TASK PROMPT: Show all lines from the data that include the word "expn".

GIVEN RECORDS START

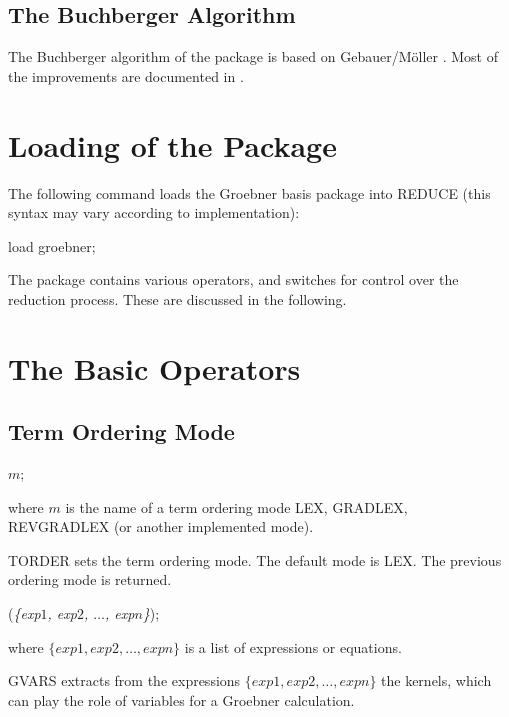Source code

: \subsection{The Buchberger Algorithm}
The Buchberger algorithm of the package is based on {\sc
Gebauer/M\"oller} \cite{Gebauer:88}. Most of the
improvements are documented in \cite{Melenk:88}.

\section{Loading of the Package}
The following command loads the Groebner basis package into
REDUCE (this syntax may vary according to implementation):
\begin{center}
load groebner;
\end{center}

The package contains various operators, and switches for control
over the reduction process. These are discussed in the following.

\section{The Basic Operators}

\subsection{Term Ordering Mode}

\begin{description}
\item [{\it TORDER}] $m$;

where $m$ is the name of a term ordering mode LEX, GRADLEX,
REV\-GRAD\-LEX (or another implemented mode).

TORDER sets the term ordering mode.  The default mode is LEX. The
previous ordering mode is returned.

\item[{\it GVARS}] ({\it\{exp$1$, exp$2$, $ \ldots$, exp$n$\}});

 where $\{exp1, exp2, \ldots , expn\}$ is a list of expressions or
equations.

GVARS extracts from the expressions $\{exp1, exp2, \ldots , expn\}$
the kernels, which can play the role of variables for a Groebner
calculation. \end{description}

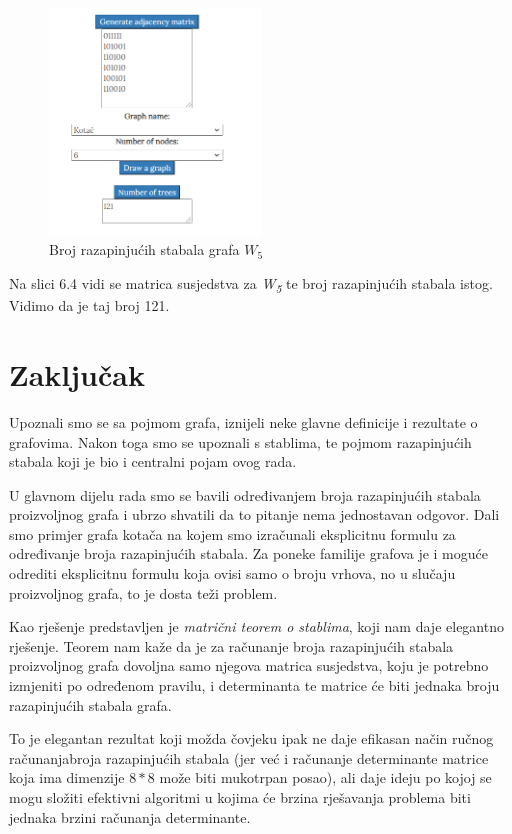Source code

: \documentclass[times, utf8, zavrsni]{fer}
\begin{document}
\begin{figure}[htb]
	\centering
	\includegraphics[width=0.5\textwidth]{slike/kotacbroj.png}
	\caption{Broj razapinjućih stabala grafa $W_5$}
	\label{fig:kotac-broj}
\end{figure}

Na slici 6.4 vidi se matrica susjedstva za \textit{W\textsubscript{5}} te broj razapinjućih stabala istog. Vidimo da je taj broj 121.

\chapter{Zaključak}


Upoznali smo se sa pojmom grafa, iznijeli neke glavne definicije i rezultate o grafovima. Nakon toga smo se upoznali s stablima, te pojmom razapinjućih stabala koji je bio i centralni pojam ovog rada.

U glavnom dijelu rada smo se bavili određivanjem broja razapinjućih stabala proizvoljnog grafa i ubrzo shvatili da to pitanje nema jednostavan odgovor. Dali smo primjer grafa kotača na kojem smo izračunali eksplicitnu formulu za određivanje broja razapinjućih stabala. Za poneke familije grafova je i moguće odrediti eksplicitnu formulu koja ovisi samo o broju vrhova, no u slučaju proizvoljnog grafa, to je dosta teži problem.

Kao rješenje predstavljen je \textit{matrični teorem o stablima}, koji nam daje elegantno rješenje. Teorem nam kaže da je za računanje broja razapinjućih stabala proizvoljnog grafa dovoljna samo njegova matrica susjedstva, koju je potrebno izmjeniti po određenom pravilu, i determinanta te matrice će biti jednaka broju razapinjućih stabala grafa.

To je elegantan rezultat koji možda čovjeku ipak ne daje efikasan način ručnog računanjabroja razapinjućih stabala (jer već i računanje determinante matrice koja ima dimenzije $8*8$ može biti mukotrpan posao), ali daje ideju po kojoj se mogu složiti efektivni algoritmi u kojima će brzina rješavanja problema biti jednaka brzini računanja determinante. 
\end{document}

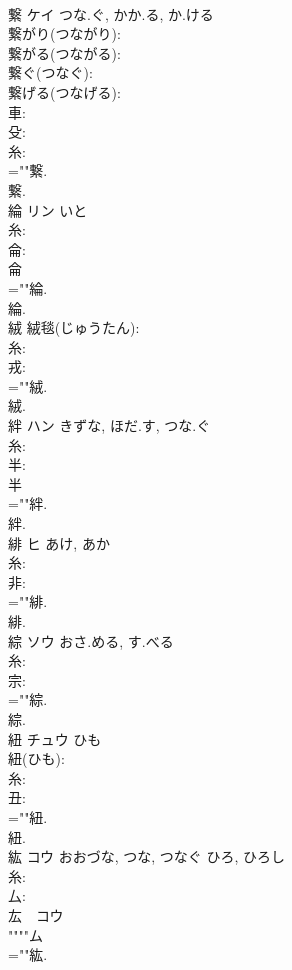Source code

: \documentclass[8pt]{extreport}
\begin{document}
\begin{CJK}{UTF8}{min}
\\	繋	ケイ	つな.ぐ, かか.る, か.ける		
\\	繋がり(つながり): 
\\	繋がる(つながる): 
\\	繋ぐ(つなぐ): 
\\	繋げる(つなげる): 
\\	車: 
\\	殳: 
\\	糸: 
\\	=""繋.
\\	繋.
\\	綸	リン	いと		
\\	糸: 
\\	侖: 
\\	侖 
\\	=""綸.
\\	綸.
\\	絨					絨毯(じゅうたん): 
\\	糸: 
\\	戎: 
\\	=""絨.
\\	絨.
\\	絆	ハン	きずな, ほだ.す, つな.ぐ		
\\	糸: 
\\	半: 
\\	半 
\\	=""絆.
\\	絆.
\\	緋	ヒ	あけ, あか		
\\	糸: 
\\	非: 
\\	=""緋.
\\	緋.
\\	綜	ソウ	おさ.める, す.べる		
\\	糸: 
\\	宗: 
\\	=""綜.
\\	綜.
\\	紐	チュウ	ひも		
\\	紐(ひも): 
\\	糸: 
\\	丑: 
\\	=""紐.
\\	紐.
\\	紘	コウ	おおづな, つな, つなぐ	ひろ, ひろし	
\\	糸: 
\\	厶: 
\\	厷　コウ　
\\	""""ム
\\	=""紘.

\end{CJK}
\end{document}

GIVEN RECORDS END

PROBLEM SOLUTION:
 where $\{exp1, exp2, \ldots , expn\}$ is a list of expressions or
GVARS extracts from the expressions $\{exp1, exp2, \ldots , expn\}$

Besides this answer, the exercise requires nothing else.